高くなった在庫水準を下げるために大量に半導体を出せば価格が下落するしかないということだ。

一部ではサムスン電子がシェア拡大のために先制的に値下げに乗り出すという予測も出している。

台湾ITメディアのデジタイムズは今年7月「サムスン電子がメモリ半導体市場シェア拡大のために価格を下げる方案を検討している」と報道した。

半導体の在庫量が急増し、サムスン電子が製品価格をさらに引き下げてでも在庫を減らし、市場シェアを拡大する戦略を使う可能性が高いということだ。
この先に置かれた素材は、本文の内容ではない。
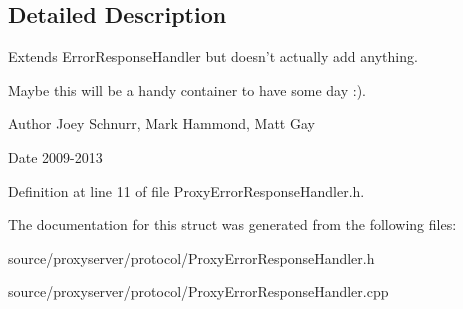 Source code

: \subsection{Detailed Description}
Extends Error\-Response\-Handler but doesn't actually add anything. 

Maybe this will be a handy container to have some day \-:). \begin{DoxyAuthor}{Author}
Joey Schnurr, Mark Hammond, Matt Gay 
\end{DoxyAuthor}
\begin{DoxyDate}{Date}
2009-\/2013 
\end{DoxyDate}


Definition at line 11 of file Proxy\-Error\-Response\-Handler.\-h.



The documentation for this struct was generated from the following files\-:\begin{DoxyCompactItemize}
\item 
source/proxyserver/protocol/Proxy\-Error\-Response\-Handler.\-h\item 
source/proxyserver/protocol/Proxy\-Error\-Response\-Handler.\-cpp\end{DoxyCompactItemize}
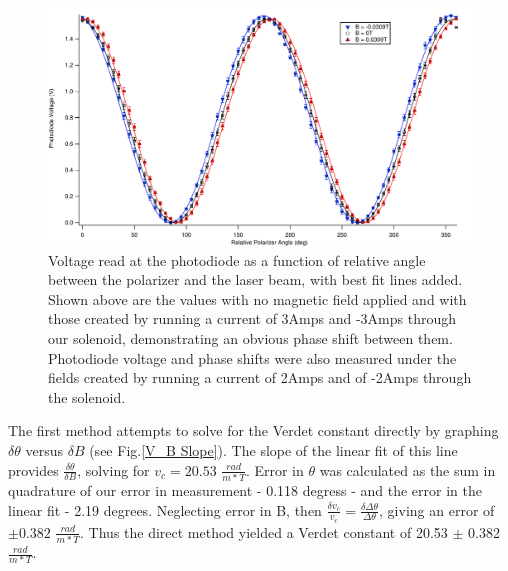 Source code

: \documentclass[prb,preprint]{revtex4-1}
\begin{document}
\begin{figure}[H]
\centering
\includegraphics[width=180mm]{FaradaySineWave.pdf}
\caption{Voltage read at the photodiode as a function of relative angle between the polarizer and the laser beam, with best fit lines added. Shown above are the values with no magnetic field applied and with those created by running a current of 3Amps and -3Amps through our solenoid, demonstrating an obvious phase shift between them. Photodiode voltage and phase shifts were also measured under the fields created by running a current of 2Amps and of -2Amps through the solenoid.}
\label{wave_plot}
\end{figure}

The first method attempts to solve for the Verdet constant directly by graphing $\delta \theta$ versus $\delta B$ (see Fig.\ref{V_B Slope}). The slope of the linear fit of this line provides $\frac{\delta \theta}{\delta B}$, solving for $v_c = 20.53$ $\frac{rad}{m*T}$. Error in $\theta$ was calculated as the sum in quadrature of our error in measurement - 0.118 degress - and the error in the linear fit - 2.19 degrees. Neglecting error in B, then $\frac{\delta v_c}{v_c} = \frac{\delta \Delta \theta}{\Delta \theta}$, giving an error of $\pm 0.382$ $\frac{rad}{m*T}$. Thus the direct method yielded a Verdet constant of 20.53 $\pm$ 0.382 $\frac{rad}{m*T}$.
\end{document}
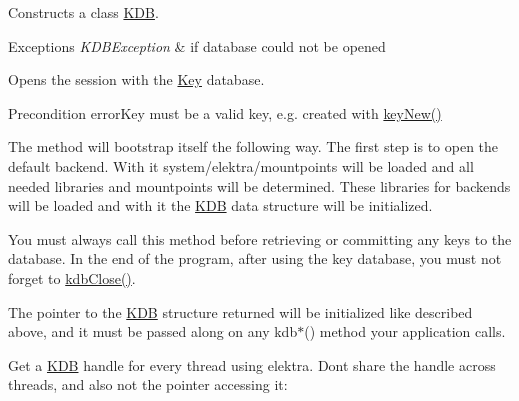 Constructs a class \hyperlink{classkdb_1_1KDB}{K\+DB}. 


\begin{DoxyExceptions}{Exceptions}
{\em K\+D\+B\+Exception} & if database could not be opened\\
\hline
\end{DoxyExceptions}
Opens the session with the \hyperlink{classkdb_1_1Key}{Key} database. \begin{DoxyPrecond}{Precondition}
error\+Key must be a valid key, e.\+g. created with \hyperlink{group__key_gad23c65b44bf48d773759e1f9a4d43b89}{key\+New()}
\end{DoxyPrecond}
The method will bootstrap itself the following way. The first step is to open the default backend. With it system/elektra/mountpoints will be loaded and all needed libraries and mountpoints will be determined. These libraries for backends will be loaded and with it the {\ttfamily \hyperlink{classkdb_1_1KDB}{K\+DB}} data structure will be initialized.

You must always call this method before retrieving or committing any keys to the database. In the end of the program, after using the key database, you must not forget to \hyperlink{group__kdb_gadb54dc9fda17ee07deb9444df745c96f}{kdb\+Close()}.

The pointer to the {\ttfamily \hyperlink{classkdb_1_1KDB}{K\+DB}} structure returned will be initialized like described above, and it must be passed along on any kdb$\ast$() method your application calls.

Get a {\ttfamily \hyperlink{classkdb_1_1KDB}{K\+DB}} handle for every thread using elektra. Don\textquotesingle{}t share the handle across threads, and also not the pointer accessing it\+:


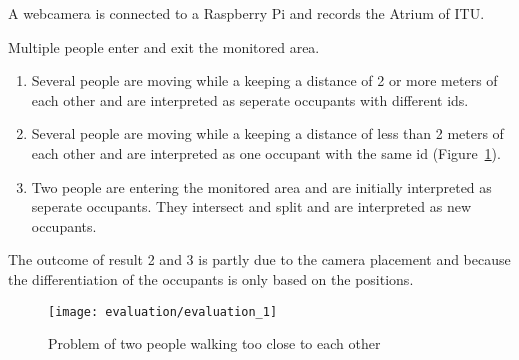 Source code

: A webcamera is connected to a Raspberry Pi and records the Atrium of ITU.

Multiple people enter and exit the monitored area.

\begin{enumerate}
\item Several people are moving while a keeping a distance of 2 or more meters of each other and are interpreted as seperate occupants with different ids.
\item Several people are moving while a keeping a distance of less than 2 meters of each other and are interpreted as one occupant with the same id (Figure~\ref{fig:evaluation_1}).
\item Two people are entering the monitored area and are initially interpreted as seperate occupants. They intersect and split and are interpreted as new occupants.
\end{enumerate}

The outcome of result 2 and 3 is partly due to the camera placement and because the differentiation of the occupants is only based on the positions. 

\begin{figure}[htb]
	\centering
	\texttt{[image: evaluation/evaluation\_1]}
	\caption{Problem of two people walking too close to each other}
	\label{fig:evaluation_1}
\end{figure}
台湾市場調査機関のトレンドフォースも「一部DRAM供給メーカー各社は今年下半期に繁忙期であるにもかかわらず、需要が不確実な状況で在庫圧力を減らすために需要が相対的に安定的なサーバ分野を中心に値下げ意思を示し始めた」とし「メーカー各社の価格戦争が触発されればDRAM価格の下落幅は10%を越えることもありうる」と見通した。

サムスン電子とSKハイニックスはメモリ半導体出荷量をある程度調整し、需要が多少減っても収益性を大きく毀損させない方向に進むという立場を明確にしている。これに伴い、2019年のような半導体価格暴落が再発する事態は防ぐということだ。

しかし、メモリ半導体は業種の特性上、投資をすでに進めて工場を稼動した状況では、生産量を削減するのに限界があるだけに、価格下落とこれにともなう業績減少は避けられないという見方もある。

現代(ヒュンダイ)自動車証券のノ・グンチャン研究員は「DRAM産業が寡占化した状態で顧客会社の値下げ要求を一定期間防御することはできるが、需要低迷が長期化すれば交渉力に限界を迎えるほかはない」とし「需要萎縮から発生した供給過剰を出荷調整で対応するのに限界があるものと見られ、サーバ用DDR5などの需要を確認するまでは時間が必要と見られる」と分析した。